To do ::
All lines of the material below that include the string "topics" are to be copied.

Data for processing ::
* * *
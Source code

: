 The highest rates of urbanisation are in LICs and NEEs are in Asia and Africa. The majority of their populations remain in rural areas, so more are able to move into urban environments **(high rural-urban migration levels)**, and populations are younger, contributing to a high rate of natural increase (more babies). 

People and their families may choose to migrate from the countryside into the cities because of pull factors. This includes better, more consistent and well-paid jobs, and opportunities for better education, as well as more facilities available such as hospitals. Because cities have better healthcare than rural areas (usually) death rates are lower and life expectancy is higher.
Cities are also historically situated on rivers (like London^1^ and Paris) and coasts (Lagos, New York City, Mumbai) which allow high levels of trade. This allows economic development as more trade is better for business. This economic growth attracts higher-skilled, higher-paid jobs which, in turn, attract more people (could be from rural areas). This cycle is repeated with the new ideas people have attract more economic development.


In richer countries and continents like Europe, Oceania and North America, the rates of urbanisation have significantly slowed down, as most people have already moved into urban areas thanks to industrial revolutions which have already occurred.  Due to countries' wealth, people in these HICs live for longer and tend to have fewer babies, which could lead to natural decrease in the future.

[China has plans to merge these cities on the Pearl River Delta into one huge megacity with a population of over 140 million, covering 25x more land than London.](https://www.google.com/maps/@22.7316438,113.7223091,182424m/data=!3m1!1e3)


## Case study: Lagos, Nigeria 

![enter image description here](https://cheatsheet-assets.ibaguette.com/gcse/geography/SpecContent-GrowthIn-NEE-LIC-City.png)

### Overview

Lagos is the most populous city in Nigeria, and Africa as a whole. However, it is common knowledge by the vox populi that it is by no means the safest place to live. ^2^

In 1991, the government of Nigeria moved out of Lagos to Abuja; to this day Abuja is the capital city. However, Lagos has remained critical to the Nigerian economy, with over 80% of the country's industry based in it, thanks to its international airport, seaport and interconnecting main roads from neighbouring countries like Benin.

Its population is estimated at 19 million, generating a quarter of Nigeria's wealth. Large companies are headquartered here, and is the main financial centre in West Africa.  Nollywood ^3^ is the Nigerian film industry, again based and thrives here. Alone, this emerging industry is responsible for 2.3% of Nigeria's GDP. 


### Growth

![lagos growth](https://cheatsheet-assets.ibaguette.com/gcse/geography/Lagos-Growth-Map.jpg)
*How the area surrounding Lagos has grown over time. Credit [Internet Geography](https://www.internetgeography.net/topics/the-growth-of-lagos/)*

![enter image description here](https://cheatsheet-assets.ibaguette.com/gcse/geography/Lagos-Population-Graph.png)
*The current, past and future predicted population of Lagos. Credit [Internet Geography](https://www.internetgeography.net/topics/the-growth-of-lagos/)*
* * *
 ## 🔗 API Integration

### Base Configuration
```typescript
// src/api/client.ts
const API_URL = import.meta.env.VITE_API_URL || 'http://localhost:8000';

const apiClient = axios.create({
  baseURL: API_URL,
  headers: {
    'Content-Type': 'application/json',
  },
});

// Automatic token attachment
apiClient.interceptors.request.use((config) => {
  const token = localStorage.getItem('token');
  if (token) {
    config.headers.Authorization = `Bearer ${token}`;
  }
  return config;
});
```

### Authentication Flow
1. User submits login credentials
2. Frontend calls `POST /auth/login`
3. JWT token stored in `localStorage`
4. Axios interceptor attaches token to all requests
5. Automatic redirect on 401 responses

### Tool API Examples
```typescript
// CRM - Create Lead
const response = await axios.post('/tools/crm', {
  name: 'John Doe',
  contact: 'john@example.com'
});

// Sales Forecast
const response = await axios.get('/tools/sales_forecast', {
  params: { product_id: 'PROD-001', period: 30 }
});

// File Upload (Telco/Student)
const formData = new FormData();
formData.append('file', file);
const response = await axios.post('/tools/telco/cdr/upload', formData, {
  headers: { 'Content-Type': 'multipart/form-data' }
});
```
* * *
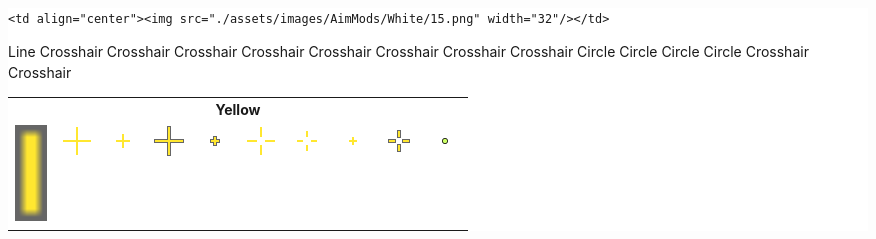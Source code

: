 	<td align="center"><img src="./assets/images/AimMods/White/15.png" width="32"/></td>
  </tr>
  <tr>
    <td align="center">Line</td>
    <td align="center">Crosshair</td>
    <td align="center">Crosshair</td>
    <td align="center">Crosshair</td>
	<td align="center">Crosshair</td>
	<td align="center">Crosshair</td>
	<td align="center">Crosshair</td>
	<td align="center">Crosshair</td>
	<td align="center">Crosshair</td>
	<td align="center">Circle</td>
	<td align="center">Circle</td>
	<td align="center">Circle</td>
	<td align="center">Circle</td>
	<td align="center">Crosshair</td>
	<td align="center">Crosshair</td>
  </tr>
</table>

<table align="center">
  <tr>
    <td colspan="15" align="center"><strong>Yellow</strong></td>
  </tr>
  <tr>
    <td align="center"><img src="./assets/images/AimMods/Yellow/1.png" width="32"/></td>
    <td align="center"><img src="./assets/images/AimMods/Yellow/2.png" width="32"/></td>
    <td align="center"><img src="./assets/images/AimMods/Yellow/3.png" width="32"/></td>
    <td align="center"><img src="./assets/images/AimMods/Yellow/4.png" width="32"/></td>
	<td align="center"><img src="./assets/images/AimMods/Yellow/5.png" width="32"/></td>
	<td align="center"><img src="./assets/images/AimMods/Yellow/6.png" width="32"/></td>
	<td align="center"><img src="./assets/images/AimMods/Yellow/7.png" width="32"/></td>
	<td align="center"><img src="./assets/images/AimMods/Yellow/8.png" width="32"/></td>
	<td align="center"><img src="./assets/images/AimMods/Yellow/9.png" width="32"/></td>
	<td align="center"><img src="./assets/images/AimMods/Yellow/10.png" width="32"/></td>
* * *
Worked solution ::
*How the area surrounding Lagos has grown over time. Credit [Internet Geography](https://www.internetgeography.net/topics/the-growth-of-lagos/)*
*The current, past and future predicted population of Lagos. Credit [Internet Geography](https://www.internetgeography.net/topics/the-growth-of-lagos/)*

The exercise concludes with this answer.